Ive been pondering building a stock for an enfield (already sportered)

The rifle is being converted to a 45-70 (whenever the gunsmith gets off his arse and gets it finished V:I: )

because the new barrel will be much larger than the original, and because Im not a big fan of the contour of the butt stock, Ive been thinking of building my own.

Since Im willing to try this out ive been looking at alternate options or more specifically exotic options for butt and fore stock material. I see the local windsor plywood carries decent sized chunks of zebrawood and been thinking about that, but there is alot of really beautiful exotic hardwoods out there.

Any opinions or experience with exotic woods, remember this is to match an enfield action (blued or PC'd with a stainless barrel)

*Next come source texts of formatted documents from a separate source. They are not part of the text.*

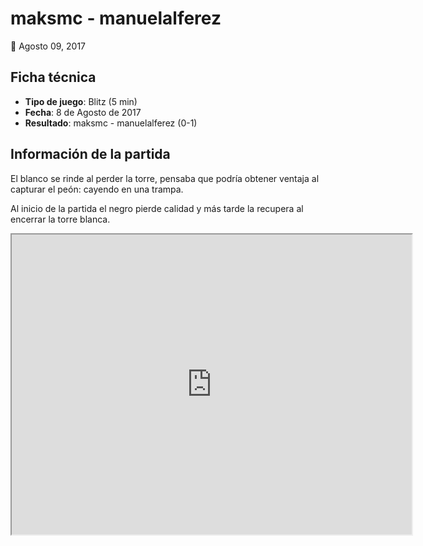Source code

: # maksmc - manuelalferez

📅 Agosto 09, 2017



## Ficha técnica

* **Tipo de juego**: Blitz (5 min)
* **Fecha**: 8 de Agosto de 2017
* **Resultado**: maksmc - manuelalferez (0-1)



## Información de la partida

El blanco se rinde al perder la torre, pensaba que podría obtener ventaja al capturar el peón: cayendo en una trampa.

Al inicio de la partida el negro pierde calidad y más tarde la recupera al encerrar la torre blanca.

 <iframe width="640" height="480"
      src="https://www.youtube.com/embed/PypjHGohAHY" allowfullscreen>
      </iframe>

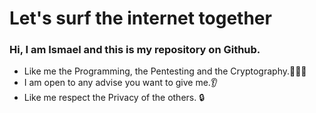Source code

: # Let's surf the internet together

### Hi, I am Ismael and this is my repository on Github.
<ul>
<li>Like me the Programming, the Pentesting and the Cryptography.&#x1F9D1;&#x1F3FB;&#x200D;&#x1F4BB;</li>
<li>I am open to any advise you want to give me.&#x1F442;</li>
<li>Like me respect the Privacy of the others. &#x1F512;</li>
</ul>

a cool site to look at woods:
http://hobbithouseinc.com/personal/woodpics/index.htm

please post pics of something interesting if you have
 
You can check with CGN member FFWD. He's a wood worker by trade and I've seen one of the stocks he built out of eucalyptus for a Weatherby rifle.

He knows his wood! :)
 
Check out Black Forest Wood Company in Calgary.

When I lived in the city I stopped in a few times and they have some really nice examples of wood there. Lots of very colorful and exotic stuff to peruse.

Nothing large enough to make a full gun stock, but they did have some stuff large enough for a shotgun stock.

But just check out the smaller samples they have and ask if they can bring in a larger piece suitable for a stock blank. I asked one time and they said they have done that before.
 
My wifes brother built us a park style bench out of Bubinga wood. Don't know if it would be suitable for a stock, but it sure has beautiful colors/grain and would compliment a rifle quite nicely.
 
Ive been looking at zebrawood and bubinga, but went to black forest woods today, they have some incredible looking cocbolo, really great orange brown and dark colours in it.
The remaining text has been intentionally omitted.